[ACTIVITY] Report, from the records below, every line where the word "prime" appears.

[RECORD EXCERPTS]
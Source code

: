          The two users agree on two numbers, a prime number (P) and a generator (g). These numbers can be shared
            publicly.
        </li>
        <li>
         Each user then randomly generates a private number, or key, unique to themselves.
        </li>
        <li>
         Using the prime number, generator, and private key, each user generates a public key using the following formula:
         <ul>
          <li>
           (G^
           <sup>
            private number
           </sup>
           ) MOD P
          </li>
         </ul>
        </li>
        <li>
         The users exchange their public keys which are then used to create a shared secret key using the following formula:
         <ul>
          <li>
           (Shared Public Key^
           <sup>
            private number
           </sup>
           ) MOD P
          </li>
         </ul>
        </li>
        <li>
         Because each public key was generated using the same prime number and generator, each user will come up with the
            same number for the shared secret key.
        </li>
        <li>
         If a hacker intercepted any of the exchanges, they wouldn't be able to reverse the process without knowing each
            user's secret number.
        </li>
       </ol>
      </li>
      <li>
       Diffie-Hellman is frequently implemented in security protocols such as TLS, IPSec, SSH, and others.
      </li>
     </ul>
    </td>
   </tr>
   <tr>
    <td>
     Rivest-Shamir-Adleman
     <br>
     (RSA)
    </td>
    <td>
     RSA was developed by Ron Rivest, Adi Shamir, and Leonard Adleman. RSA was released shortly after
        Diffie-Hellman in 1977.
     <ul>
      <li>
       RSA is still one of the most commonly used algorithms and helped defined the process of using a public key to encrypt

[RESPONSE TO THIS TASK]
:          The two users agree on two numbers, a prime number (P) and a generator (g). These numbers can be shared
         Using the prime number, generator, and private key, each user generates a public key using the following formula:
         Because each public key was generated using the same prime number and generator, each user will come up with the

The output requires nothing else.